A chamada sem notícia
A manchete da capa da edição de quinta-feira – ‘General assume e descarta crise’ – traz a seguinte informação na última linha do texto da chamada para a notícia nas páginas internas: ‘(…) o governador Lúcio Alcântara reclamou da imprensa e concursados da Polícia Civil fracassaram em tentativa de protesto’. A notícia era sobre a posse do general Théo Basto como secretário da Segurança Pública do Ceará. Apesar da chamada, o leitor que procurasse a informação sobre o protesto na pág. 4, onde deveria estar, não a encontraria. Por falta de espaço, o editor descartou o texto sobre a manifestação, mas esqueceu-se de refazer a chamada. O protesto era de aprovados em quatro fases do concurso, ainda não convocados pelo governo do estado para fazer a última fase: o curso na Academia de Polícia Civil.

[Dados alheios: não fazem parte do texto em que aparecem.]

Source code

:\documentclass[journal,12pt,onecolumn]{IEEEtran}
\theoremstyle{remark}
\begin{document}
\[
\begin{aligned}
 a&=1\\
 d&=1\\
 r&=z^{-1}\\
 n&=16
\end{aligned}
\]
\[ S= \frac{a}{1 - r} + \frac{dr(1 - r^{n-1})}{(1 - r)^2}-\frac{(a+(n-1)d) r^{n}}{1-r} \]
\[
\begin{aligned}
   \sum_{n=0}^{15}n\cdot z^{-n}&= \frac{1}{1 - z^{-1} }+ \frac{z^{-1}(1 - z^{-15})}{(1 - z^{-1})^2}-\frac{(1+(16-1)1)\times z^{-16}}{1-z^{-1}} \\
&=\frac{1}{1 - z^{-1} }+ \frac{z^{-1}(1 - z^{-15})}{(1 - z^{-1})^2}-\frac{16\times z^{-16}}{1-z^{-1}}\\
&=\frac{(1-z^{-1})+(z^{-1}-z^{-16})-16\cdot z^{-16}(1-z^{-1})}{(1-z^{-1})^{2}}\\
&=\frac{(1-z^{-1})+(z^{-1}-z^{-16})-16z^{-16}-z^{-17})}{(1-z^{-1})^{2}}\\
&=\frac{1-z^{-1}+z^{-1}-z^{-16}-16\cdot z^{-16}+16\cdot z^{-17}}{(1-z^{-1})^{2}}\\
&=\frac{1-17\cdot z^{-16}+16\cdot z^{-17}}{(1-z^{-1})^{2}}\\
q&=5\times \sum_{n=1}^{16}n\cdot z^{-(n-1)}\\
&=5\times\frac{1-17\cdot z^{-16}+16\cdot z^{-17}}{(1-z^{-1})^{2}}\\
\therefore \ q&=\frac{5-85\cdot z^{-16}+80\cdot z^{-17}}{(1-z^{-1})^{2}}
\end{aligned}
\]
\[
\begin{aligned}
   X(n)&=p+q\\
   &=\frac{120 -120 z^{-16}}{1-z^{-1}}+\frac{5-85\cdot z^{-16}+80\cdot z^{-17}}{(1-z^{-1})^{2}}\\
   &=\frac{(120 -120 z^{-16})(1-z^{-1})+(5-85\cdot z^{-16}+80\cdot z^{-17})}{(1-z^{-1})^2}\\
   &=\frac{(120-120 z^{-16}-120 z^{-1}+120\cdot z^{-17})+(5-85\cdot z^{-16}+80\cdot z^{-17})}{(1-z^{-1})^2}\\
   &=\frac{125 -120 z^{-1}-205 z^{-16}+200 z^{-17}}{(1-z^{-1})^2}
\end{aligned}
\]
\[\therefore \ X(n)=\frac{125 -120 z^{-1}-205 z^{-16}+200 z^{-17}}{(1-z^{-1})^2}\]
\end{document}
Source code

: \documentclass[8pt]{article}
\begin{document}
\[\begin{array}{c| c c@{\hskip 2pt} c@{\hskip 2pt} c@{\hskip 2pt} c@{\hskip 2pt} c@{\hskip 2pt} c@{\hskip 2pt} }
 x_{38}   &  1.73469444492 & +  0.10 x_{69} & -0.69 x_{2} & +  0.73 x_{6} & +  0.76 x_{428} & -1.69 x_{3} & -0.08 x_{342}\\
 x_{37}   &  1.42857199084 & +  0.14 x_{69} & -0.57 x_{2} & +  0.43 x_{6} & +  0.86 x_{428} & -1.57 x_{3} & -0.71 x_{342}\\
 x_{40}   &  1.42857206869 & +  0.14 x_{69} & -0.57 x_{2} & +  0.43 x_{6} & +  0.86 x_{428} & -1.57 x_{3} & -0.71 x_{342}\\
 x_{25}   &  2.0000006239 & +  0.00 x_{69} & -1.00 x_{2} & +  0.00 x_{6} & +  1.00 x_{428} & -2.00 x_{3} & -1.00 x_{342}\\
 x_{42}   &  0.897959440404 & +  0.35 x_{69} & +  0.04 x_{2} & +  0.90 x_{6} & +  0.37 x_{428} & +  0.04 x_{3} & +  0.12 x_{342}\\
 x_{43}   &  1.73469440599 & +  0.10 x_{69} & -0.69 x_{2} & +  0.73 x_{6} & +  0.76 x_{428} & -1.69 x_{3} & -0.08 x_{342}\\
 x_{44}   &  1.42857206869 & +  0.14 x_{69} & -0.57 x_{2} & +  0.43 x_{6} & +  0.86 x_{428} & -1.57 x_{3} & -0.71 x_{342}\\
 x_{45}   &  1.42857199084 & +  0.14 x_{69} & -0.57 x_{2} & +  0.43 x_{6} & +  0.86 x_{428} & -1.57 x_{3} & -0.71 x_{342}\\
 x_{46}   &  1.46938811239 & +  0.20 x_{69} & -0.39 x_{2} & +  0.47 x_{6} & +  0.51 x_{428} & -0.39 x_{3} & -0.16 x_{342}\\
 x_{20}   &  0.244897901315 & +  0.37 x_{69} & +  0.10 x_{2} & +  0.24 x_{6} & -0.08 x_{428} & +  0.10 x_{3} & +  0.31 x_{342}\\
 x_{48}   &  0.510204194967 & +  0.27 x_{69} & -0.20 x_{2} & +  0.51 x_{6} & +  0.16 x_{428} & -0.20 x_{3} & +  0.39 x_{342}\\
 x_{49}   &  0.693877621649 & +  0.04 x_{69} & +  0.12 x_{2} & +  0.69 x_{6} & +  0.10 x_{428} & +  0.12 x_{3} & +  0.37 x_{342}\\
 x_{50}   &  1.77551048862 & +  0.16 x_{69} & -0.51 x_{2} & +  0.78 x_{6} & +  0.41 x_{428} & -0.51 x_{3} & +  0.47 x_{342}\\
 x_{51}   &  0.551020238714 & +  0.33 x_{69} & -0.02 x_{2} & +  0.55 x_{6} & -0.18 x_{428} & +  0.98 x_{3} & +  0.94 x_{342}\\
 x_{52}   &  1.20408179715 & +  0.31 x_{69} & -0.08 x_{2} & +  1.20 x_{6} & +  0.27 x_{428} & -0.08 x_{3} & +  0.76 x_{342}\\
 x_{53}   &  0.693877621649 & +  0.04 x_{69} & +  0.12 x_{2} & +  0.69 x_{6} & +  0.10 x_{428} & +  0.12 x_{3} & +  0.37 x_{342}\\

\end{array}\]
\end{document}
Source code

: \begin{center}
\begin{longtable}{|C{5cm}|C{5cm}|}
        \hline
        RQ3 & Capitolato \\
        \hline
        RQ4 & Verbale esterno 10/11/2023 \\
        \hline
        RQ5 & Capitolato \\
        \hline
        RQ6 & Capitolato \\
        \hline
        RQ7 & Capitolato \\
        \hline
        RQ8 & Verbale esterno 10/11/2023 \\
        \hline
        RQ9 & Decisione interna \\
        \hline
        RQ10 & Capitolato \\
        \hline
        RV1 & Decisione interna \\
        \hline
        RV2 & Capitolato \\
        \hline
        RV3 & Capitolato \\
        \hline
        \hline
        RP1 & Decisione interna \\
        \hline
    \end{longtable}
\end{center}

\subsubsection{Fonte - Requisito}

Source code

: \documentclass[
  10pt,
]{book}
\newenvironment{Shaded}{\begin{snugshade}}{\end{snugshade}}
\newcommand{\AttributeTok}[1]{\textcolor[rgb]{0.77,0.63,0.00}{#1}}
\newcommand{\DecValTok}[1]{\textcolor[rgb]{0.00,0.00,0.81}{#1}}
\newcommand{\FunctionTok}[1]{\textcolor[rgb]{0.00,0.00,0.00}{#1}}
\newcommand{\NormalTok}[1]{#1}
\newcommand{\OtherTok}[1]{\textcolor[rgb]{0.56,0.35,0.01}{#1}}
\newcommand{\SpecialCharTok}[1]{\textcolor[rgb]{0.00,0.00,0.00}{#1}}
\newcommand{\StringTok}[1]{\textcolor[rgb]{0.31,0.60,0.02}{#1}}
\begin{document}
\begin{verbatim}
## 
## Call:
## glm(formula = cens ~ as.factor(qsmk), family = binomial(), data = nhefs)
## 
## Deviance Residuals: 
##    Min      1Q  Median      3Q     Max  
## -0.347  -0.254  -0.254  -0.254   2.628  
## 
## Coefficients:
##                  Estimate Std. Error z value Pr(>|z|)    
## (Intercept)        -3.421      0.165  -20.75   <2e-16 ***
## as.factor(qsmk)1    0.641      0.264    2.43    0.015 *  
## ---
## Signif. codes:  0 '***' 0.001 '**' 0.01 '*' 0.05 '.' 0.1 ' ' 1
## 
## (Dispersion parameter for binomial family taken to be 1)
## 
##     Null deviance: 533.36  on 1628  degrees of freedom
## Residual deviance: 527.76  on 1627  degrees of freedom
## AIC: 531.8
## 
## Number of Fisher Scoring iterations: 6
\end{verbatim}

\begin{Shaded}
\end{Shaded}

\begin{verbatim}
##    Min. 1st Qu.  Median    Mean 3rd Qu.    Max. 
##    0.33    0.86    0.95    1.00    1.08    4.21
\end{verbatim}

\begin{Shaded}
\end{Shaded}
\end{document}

O erro trouxe outra conseqüência. Um dos manifestantes questionou, além da falta da notícia anunciada, o uso do termo ‘fracassar’ para definir o protesto. Segundo esse leitor, que pediu para não ser identificado, não teria havido ‘fracasso’. Os 25 manifestantes – sob ameaça de prisão – teriam sido proibidos, por um capitão da PM, de abrir uma faixa com os dizeres: ‘Concurso da Polícia Civil: três anos em andamento – Academia já’. Falei com o coronel Zenóbio, chefe da Casa Militar do governo, ele disse que o protesto não foi proibido, mas que o oficial, sob a orientação dele, havia conversado com os manifestantes pedindo-lhes que não estendessem a faixa em frente à sede do governo, ‘pois o momento era impróprio’, no que teria sido atendido. O jornalista Luiz Henrique Campos, que não viu o diálogo (ou o entrevero) entre os manifestantes e o capitão, disse ter reproduzido as duas versões no texto não publicado. Ele diz também não ter usado o verbo ‘fracassar’ para qualificar o protesto.
Conferindo com a lupa
O primeiro caso comentado revela que entre várias formas possíveis de expor um fato o jornalista tem de escolher uma delas. Isso não é um indicativo de intenção deliberada de distorção ou de prejudicar um ou outro lado. No caso em pauta, trata-se de um jornalista experiente e de conduta ética irrepreensível. Como comentei na semana passada, a luta do jornalista é por aproximar o seu relato da realidade, mas não há como açambarcar todos os sentidos de um fato. O segundo comentário mostra que em uma redação de jornal a notícia passa por várias mãos: do repórter, do editor, do jornalista responsável pela chamada, o que pode provocar, além do erro evidente, até a interpretação de ‘fracasso’ para um relato em que tal palavra não foi usada. Pode-se também observar, que quando se trata de notícia a interessar determinados segmentos, eles lêem a notícia com lupa, verificando cada palavra, cada linha, cada entrelinha. O que é bom.’